More than half the members on the Isles of Scilly Council did not disclose their shareholdings in an airline that gained from the surfacing and extension of the runway at St Mary's airport, which serves the 2,000 inhabitants.
The local government ombudsman issued a report saying the shortcomings amounted to maladministration. He criticised the council for failing in its obligation to prepare a study of the runway's environmental impact on the islands, designated an Area of Outstanding Natural Beauty.
The authority's former chief executive, who resigned in January owing to ill-health, was also singled out for not declaring a shareholding and failing to give clear advice to councillors.
St Mary's airport, opened in 1949, had three grass runways and was under pressure from the Civil Aviation Authority, which was threatening to close one runway because of the unsatisfactory surface. At three council meetings - in March, April and June 1990 - members narrowly decided to allow a plan to pave 600m (2,000ft) of the runway, with an extension of another 120m (400ft) to enable larger aircraft to land. But 11 of the council's 21 members had not revealed they were shareholders of the Isles of Scilly Steamship Company, of which the Skybus airline is a wholly-owned subsidiary. The company, which flies two aircraft year-round between the islands and Land's End, accounts for almost 30 per cent of the steamship company's turnover.

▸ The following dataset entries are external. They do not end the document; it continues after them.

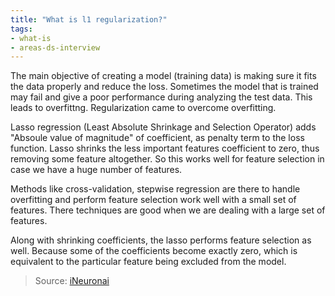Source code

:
 ```yaml
---
title: "What is l1 regularization?"
tags:
- what-is
- areas-ds-interview
---
```


The main objective of creating a model (training data) is making sure it fits the data properly and reduce the loss. Sometimes the model that is trained may fail and give a poor performance during analyzing the test data. This leads to overfittng. Regularization came to overcome overfitting.

Lasso regression (Least Absolute Shrinkage and Selection Operator) adds "Absoule value of magnitude" of coefficient, as penalty term to the loss function. Lasso shrinks the less important features coefficient to zero, thus removing some feature altogether. So this works well for feature selection in case we have a huge number of features.


Methods like cross-validation, stepwise regression are there to handle overfitting and perform feature selection work well with a small set of features. There techniques are good when we are dealing with a large set of features.

Along with shrinking coefficients, the lasso performs feature selection as well. Because some of the coefficients become exactly zero, which is equivalent to the particular feature being excluded from the model.

> Source: [iNeuronai](https://github.com/iNeuronai/interview-question-data-science-)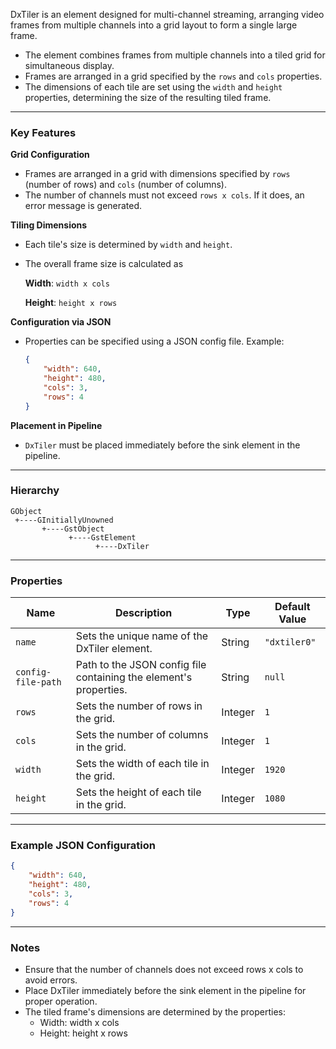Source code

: 
DxTiler is an element designed for multi-channel streaming, arranging video frames from multiple channels into a grid layout to form a single large frame.

- The element combines frames from multiple channels into a tiled grid for simultaneous display.
- Frames are arranged in a grid specified by the `rows` and `cols` properties.
- The dimensions of each tile are set using the `width` and `height` properties, determining the size of the resulting tiled frame.

---

### **Key Features**
**Grid Configuration**

- Frames are arranged in a grid with dimensions specified by `rows` (number of rows) and `cols` (number of columns).
- The number of channels must not exceed `rows x cols`. If it does, an error message is generated.

**Tiling Dimensions**

- Each tile's size is determined by `width` and `height`.
- The overall frame size is calculated as

    **Width**: `width x cols`
    
    **Height**: `height x rows`

**Configuration via JSON**

- Properties can be specified using a JSON config file. Example:
    ```json
    {
        "width": 640,
        "height": 480,
        "cols": 3,
        "rows": 4
    }
    ```

**Placement in Pipeline**

- `DxTiler` must be placed immediately before the sink element in the pipeline.

---

### **Hierarchy**

```
GObject
 +----GInitiallyUnowned
       +----GstObject
             +----GstElement
                   +----DxTiler
```

---

### **Properties**

| **Name**            | **Description**                                                    | **Type**  | **Default Value** |
|----------------------|--------------------------------------------------------------------|-----------|--------------------|
| `name`              | Sets the unique name of the DxTiler element.                      | String    | `"dxtiler0"`       |
| `config-file-path`  | Path to the JSON config file containing the element's properties.  | String    | `null`             |
| `rows`              | Sets the number of rows in the grid.                              | Integer   | `1`                |
| `cols`              | Sets the number of columns in the grid.                           | Integer   | `1`                |
| `width`             | Sets the width of each tile in the grid.                          | Integer   | `1920`             |
| `height`            | Sets the height of each tile in the grid.                         | Integer   | `1080`             |

---

### **Example JSON Configuration**

```json
{
    "width": 640,
    "height": 480,
    "cols": 3,
    "rows": 4
}
```

---

### **Notes**
- Ensure that the number of channels does not exceed rows x cols to avoid errors.
- Place DxTiler immediately before the sink element in the pipeline for proper operation.
- The tiled frame's dimensions are determined by the properties:
    - Width: width x cols
    - Height: height x rows
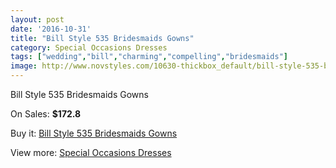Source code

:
 ```yaml
---
layout: post
date: '2016-10-31'
title: "Bill Style 535 Bridesmaids Gowns"
category: Special Occasions Dresses
tags: ["wedding","bill","charming","compelling","bridesmaids"]
image: http://www.novstyles.com/10630-thickbox_default/bill-style-535-bridesmaids-gowns.jpg
---
```

Bill Style 535 Bridesmaids Gowns

On Sales: **$172.8**
<a href="https://www.novstyles.com/en/special-occasions-dresses/7664-bill-style-535-bridesmaids-gowns.html"><amp-img layout="responsive" width="600" height="600" src="//www.novstyles.com/10630-thickbox_default/bill-style-535-bridesmaids-gowns.jpg" alt="Bill Style 535 Bridesmaids Gowns 0" /></a>

Buy it: [Bill Style 535 Bridesmaids Gowns](https://www.novstyles.com/en/special-occasions-dresses/7664-bill-style-535-bridesmaids-gowns.html "Bill Style 535 Bridesmaids Gowns")

View more: [Special Occasions Dresses](https://www.novstyles.com/en/51-special-occasions-dresses "Special Occasions Dresses")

Local government legislation demands that members must disclose any pecuniary interest and take no part in voting or discussion on the matter once that is done. The restriction may be lifted if the value of the shareholding does not exceed pounds 5,000, though the member is still duty-bound to disclose the interest.
Ten of the 11 councillors criticised held only a small number of shares in the company and would have been entitled to discuss and vote on the proposal had they declared their interest. However, an eleventh, with his wife, held more than the permitted level of shares and was automatically barred.
Frederick Laws, the ombudsman, pointed out that three of the 11 voted against the proposal at all three meetings and could not be accused of acting in their own interests, though this did not free them from their legal obligations.